How to complete this task ::
Where the listing shows an image, skip it and output all other material unchanged.
[Records provided Boundary: Start]
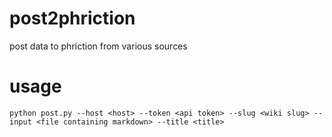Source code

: post2phriction
===
post data to phriction from various sources

# usage

```
python post.py --host <host> --token <api token> --slug <wiki slug> --input <file containing markdown> --title <title>
```

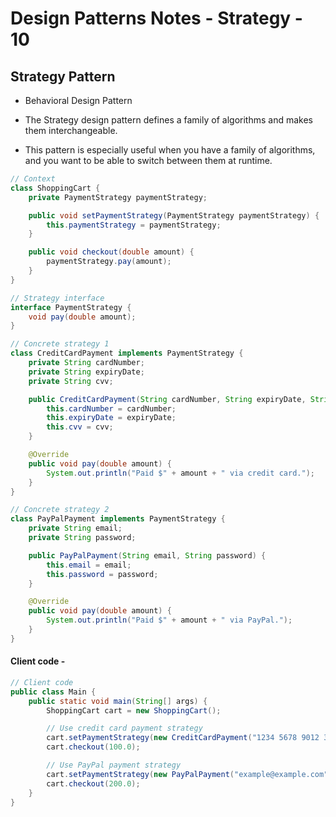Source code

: # Design Patterns Notes - Strategy - 10

## Strategy Pattern

- Behavioral Design Pattern

- The Strategy design pattern defines a family of algorithms and makes them interchangeable.

- This pattern is especially useful when you have a family of algorithms, and you want to be able to switch between them at runtime.

```java
// Context
class ShoppingCart {
    private PaymentStrategy paymentStrategy;

    public void setPaymentStrategy(PaymentStrategy paymentStrategy) {
        this.paymentStrategy = paymentStrategy;
    }

    public void checkout(double amount) {
        paymentStrategy.pay(amount);
    }
}

// Strategy interface
interface PaymentStrategy {
    void pay(double amount);
}

// Concrete strategy 1
class CreditCardPayment implements PaymentStrategy {
    private String cardNumber;
    private String expiryDate;
    private String cvv;

    public CreditCardPayment(String cardNumber, String expiryDate, String cvv) {
        this.cardNumber = cardNumber;
        this.expiryDate = expiryDate;
        this.cvv = cvv;
    }

    @Override
    public void pay(double amount) {
        System.out.println("Paid $" + amount + " via credit card.");
    }
}

// Concrete strategy 2
class PayPalPayment implements PaymentStrategy {
    private String email;
    private String password;

    public PayPalPayment(String email, String password) {
        this.email = email;
        this.password = password;
    }

    @Override
    public void pay(double amount) {
        System.out.println("Paid $" + amount + " via PayPal.");
    }
}
```

#### Client code -

```java
// Client code
public class Main {
    public static void main(String[] args) {
        ShoppingCart cart = new ShoppingCart();

        // Use credit card payment strategy
        cart.setPaymentStrategy(new CreditCardPayment("1234 5678 9012 3456", "12/25", "123"));
        cart.checkout(100.0);

        // Use PayPal payment strategy
        cart.setPaymentStrategy(new PayPalPayment("example@example.com", "password123"));
        cart.checkout(200.0);
    }
}
```
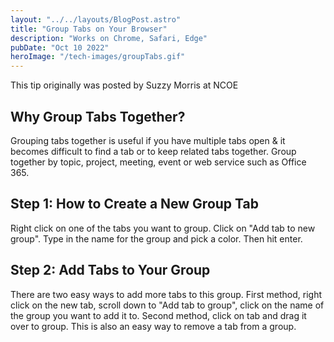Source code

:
 ```yaml
---
layout: "../../layouts/BlogPost.astro"
title: "Group Tabs on Your Browser"
description: "Works on Chrome, Safari, Edge"
pubDate: "Oct 10 2022"
heroImage: "/tech-images/groupTabs.gif"
---
```

<p class='ital'>This tip originally was posted by Suzzy Morris at NCOE</p>
<h2>Why Group Tabs Together?</h2>
<p>Grouping tabs together is useful if you have multiple tabs open & it becomes difficult to find a tab or to keep related tabs together. Group together by topic, project, meeting, event or web service such as Office 365.</p>

<h2>Step 1: How to Create a New Group Tab</h2>
<p>Right click on one of the tabs you want to group. Click on "Add tab to new group". Type in the name for the group and pick a color. Then hit enter.</p>

<h2>Step 2: Add Tabs to Your Group</h2>
<p>There are two easy ways to add more tabs to this group. First method, right click on the new tab, scroll down to "Add tab to group", click on the name of the group you want to add it to. Second method, click on tab and drag it over to group. This is also an easy way to remove a tab from a group.</p>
[Records provided Boundary: End]
Answer area ::
Source code

: post2phriction
===
post data to phriction from various sources

# usage

```
python post.py --host <host> --token <api token> --slug <wiki slug> --input <file containing markdown> --title <title>
```

Source code

: # Design Patterns Notes - Strategy - 10

## Strategy Pattern

- Behavioral Design Pattern

- The Strategy design pattern defines a family of algorithms and makes them interchangeable.

- This pattern is especially useful when you have a family of algorithms, and you want to be able to switch between them at runtime.

```java
// Context
class ShoppingCart {
    private PaymentStrategy paymentStrategy;

    public void setPaymentStrategy(PaymentStrategy paymentStrategy) {
        this.paymentStrategy = paymentStrategy;
    }

    public void checkout(double amount) {
        paymentStrategy.pay(amount);
    }
}

// Strategy interface
interface PaymentStrategy {
    void pay(double amount);
}

// Concrete strategy 1
class CreditCardPayment implements PaymentStrategy {
    private String cardNumber;
    private String expiryDate;
    private String cvv;

    public CreditCardPayment(String cardNumber, String expiryDate, String cvv) {
        this.cardNumber = cardNumber;
        this.expiryDate = expiryDate;
        this.cvv = cvv;
    }

    @Override
    public void pay(double amount) {
        System.out.println("Paid $" + amount + " via credit card.");
    }
}

// Concrete strategy 2
class PayPalPayment implements PaymentStrategy {
    private String email;
    private String password;

    public PayPalPayment(String email, String password) {
        this.email = email;
        this.password = password;
    }

    @Override
    public void pay(double amount) {
        System.out.println("Paid $" + amount + " via PayPal.");
    }
}
```

#### Client code -

```java
// Client code
public class Main {
    public static void main(String[] args) {
        ShoppingCart cart = new ShoppingCart();

        // Use credit card payment strategy
        cart.setPaymentStrategy(new CreditCardPayment("1234 5678 9012 3456", "12/25", "123"));
        cart.checkout(100.0);

        // Use PayPal payment strategy
        cart.setPaymentStrategy(new PayPalPayment("example@example.com", "password123"));
        cart.checkout(200.0);
    }
}
```
Source code

:
 ```yaml
---
layout: "../../layouts/BlogPost.astro"
title: "Group Tabs on Your Browser"
description: "Works on Chrome, Safari, Edge"
pubDate: "Oct 10 2022"
heroImage: "/tech-images/groupTabs.gif"
---
```

<p class='ital'>This tip originally was posted by Suzzy Morris at NCOE</p>
<h2>Why Group Tabs Together?</h2>
<p>Grouping tabs together is useful if you have multiple tabs open & it becomes difficult to find a tab or to keep related tabs together. Group together by topic, project, meeting, event or web service such as Office 365.</p>

<h2>Step 1: How to Create a New Group Tab</h2>
<p>Right click on one of the tabs you want to group. Click on "Add tab to new group". Type in the name for the group and pick a color. Then hit enter.</p>

<h2>Step 2: Add Tabs to Your Group</h2>
<p>There are two easy ways to add more tabs to this group. First method, right click on the new tab, scroll down to "Add tab to group", click on the name of the group you want to add it to. Second method, click on tab and drag it over to group. This is also an easy way to remove a tab from a group.</p>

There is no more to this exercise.